[ocaml-platform] Does Core change too often?
Anil Madhavapeddy
anil at recoil.org
Fri Feb 15 11:33:48 GMT 2013
OPAM has a strong dependency on ocamlfind at the moment, which doesn't
support multiple library versions. OPAM could be extended to support
multiple installations (since the constraint model expresses it fine),
but would need to understand more of the build process too.
There are some steps towards this already, such as the `.install` files
which automate binary installation/removal. We were reluctant to put
any more in the first version in the interests of getting something out.
-anil
On 15 Feb 2013, at 11:21, Malcolm Matalka <mmatalka at gmail.com> wrote:
> Right now, I think Core not being afraid to change frequently is good.
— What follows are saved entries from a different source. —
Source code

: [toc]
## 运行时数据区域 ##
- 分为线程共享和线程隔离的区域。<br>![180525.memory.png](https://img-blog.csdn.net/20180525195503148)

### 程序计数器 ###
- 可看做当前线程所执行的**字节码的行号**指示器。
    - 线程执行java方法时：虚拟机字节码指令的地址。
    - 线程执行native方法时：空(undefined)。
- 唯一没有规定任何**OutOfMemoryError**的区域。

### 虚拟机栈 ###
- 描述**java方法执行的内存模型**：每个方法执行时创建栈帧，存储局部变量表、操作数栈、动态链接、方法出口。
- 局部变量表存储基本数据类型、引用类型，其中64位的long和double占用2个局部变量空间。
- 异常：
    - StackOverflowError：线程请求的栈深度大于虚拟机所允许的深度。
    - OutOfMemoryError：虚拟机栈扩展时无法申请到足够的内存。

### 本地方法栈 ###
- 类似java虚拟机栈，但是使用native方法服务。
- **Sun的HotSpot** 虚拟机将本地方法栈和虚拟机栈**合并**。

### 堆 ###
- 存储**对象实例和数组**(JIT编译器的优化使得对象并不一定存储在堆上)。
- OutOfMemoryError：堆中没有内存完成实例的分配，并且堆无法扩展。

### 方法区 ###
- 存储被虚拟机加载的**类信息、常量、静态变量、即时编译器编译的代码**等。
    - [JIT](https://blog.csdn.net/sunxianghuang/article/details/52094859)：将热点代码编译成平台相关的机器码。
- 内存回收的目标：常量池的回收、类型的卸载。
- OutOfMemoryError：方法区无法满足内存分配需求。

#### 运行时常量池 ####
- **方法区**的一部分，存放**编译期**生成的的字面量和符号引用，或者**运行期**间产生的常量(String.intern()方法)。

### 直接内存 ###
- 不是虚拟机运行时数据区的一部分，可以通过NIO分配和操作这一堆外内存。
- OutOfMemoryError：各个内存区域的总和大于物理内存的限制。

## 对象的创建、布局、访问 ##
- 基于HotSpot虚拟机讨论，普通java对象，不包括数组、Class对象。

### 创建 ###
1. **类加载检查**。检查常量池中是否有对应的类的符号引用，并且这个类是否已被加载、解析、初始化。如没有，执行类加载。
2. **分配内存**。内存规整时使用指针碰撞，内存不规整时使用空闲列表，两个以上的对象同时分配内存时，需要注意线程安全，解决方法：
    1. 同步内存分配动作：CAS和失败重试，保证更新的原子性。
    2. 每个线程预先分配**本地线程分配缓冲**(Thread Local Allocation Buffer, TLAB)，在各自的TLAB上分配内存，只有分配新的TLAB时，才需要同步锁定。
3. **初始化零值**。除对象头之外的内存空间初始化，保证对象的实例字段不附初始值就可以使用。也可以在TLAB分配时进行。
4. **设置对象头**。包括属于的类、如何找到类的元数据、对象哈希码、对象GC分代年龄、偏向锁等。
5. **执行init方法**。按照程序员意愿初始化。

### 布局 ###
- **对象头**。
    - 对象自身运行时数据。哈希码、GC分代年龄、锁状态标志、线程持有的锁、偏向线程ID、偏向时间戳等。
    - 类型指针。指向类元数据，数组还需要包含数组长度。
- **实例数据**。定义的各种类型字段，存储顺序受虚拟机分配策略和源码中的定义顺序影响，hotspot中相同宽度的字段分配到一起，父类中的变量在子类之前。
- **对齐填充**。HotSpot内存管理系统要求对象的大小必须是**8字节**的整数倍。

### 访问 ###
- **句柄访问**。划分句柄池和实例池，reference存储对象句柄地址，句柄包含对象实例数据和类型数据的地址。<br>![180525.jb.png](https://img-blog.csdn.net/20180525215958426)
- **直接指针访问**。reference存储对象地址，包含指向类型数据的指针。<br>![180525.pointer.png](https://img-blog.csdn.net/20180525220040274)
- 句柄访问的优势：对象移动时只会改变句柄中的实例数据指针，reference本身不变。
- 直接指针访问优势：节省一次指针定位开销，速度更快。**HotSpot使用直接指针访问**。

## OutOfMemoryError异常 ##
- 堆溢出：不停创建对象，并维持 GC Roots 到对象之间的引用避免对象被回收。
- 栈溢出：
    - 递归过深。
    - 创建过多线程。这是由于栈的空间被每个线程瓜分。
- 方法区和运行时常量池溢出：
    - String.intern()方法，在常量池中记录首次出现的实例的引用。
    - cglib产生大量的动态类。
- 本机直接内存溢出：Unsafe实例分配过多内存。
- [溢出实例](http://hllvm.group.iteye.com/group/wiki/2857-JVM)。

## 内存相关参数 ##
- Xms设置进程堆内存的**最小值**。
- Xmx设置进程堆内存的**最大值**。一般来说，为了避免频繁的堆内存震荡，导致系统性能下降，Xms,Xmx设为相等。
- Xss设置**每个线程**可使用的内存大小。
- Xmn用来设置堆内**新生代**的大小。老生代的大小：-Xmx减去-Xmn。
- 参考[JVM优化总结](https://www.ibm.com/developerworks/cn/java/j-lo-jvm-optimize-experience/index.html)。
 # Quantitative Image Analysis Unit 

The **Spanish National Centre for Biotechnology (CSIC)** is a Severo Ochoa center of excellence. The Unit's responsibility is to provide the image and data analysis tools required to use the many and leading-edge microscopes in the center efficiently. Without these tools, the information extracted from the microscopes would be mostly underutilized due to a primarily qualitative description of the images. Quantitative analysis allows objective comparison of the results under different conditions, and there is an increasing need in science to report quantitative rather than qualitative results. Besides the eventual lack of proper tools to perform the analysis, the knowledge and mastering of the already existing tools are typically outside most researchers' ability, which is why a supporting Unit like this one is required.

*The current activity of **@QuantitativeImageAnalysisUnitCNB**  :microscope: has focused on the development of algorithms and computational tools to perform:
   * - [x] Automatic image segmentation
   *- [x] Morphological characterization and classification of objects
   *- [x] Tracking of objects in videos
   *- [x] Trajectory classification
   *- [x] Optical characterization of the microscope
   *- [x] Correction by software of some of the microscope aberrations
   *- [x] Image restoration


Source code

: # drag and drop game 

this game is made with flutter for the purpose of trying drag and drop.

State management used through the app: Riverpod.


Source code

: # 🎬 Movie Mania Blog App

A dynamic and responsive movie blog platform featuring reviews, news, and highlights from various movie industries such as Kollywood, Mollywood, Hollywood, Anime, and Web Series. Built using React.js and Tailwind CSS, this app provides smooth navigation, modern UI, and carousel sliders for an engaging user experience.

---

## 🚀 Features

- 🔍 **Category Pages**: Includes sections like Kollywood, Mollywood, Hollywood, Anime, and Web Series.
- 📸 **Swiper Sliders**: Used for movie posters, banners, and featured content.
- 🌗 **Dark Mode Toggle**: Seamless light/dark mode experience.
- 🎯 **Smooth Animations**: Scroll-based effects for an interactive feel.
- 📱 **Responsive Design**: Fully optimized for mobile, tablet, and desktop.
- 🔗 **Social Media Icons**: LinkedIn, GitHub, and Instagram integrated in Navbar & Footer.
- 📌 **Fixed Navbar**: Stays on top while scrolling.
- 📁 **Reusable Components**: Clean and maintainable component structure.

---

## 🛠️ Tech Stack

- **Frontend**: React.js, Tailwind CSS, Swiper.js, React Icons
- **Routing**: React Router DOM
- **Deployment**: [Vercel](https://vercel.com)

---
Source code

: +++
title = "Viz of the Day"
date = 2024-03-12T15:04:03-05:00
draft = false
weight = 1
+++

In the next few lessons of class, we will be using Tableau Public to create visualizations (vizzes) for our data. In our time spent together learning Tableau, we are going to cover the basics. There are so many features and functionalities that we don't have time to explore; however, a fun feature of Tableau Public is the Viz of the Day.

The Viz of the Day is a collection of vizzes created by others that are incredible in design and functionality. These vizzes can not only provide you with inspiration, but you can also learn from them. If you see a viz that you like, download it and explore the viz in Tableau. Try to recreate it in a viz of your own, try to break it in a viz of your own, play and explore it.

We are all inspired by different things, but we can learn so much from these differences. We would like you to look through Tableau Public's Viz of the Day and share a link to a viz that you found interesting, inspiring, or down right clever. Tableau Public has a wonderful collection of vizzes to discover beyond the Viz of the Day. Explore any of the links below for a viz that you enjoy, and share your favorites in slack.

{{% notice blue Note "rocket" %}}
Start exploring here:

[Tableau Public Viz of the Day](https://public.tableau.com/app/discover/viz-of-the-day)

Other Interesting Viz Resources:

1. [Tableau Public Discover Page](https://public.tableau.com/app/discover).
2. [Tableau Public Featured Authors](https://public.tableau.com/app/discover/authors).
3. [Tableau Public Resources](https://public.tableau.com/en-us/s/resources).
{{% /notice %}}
> I'd rather have that than a stale API that kind of sucks. And I'd hate
> to have the public Core get out of synch with what Jane St uses
> internally because it increases the overhead for you which decreases the
> chance of timely releases.
>
> Multiple versions has not been a problem for me since I convert opam
> packages I'm interested in to Nix packages, and Nix handles multiple
> versions of installed packages just fine. It's probably too late in the
> game for opam to have this style as well, I don't know anything about
> opam's design, but it's worked pretty well in Nix for me.
>
> Beyond that, I think good semantic versioning is probably key. If the
> majority of Core changes are backwards compatible (I have no idea if
> this is the case) then installing the right package for a lot of the
> apps probably isn't so bad.
>
> /Malcolm
>
> Yaron Minsky <yminsky at janestreet.com> writes:
>
>> Right now, the Core suite of libraries changes a lot --- we have a new
>> release of everything every week. The changes on a given week are
>> small, but there are always changes.
>>
>> I can imagine this being something of a problem for OPAM. If packages
>> specify specific revisions of the Core suite, then we're going to have
>> a massive version mismatch problem, where no two libraries can agree
>> on the version of Core that they need.
>>
>> I have no obvious ideas as to how to solve this. Does anyone else
>> have ideas? Should we simply encourage packagers to specify a
>> lower-bound constraint on the Core libraries?